Required action
Please copy each line below that contains the word "begin".

= = = =

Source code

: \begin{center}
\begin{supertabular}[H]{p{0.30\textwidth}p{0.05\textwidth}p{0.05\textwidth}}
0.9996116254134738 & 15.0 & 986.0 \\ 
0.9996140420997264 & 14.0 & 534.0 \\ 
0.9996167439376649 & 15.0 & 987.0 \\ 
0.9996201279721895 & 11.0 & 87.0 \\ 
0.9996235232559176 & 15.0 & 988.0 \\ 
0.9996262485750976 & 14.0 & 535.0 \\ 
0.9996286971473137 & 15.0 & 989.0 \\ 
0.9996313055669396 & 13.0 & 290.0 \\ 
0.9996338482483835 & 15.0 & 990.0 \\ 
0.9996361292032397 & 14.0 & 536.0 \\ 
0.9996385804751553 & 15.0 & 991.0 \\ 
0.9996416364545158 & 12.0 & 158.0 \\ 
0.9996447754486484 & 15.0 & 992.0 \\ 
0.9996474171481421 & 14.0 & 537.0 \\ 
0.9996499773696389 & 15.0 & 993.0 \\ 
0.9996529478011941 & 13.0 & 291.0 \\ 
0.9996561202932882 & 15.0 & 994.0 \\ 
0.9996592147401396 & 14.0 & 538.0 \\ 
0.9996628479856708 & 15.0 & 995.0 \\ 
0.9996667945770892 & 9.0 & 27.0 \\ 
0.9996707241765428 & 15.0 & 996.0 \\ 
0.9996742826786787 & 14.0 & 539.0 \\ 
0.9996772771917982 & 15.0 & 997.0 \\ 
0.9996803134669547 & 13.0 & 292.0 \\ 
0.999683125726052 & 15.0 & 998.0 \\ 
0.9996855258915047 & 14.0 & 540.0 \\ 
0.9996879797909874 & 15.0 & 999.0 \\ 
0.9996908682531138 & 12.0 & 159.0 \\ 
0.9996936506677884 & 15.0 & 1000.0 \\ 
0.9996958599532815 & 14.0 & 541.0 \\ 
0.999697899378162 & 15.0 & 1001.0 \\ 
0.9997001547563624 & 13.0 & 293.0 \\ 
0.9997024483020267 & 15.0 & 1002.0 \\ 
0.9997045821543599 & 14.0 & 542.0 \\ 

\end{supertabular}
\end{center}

= = = =

Result below
: \begin{center}
\begin{supertabular}[H]{p{0.30\textwidth}p{0.05\textwidth}p{0.05\textwidth}}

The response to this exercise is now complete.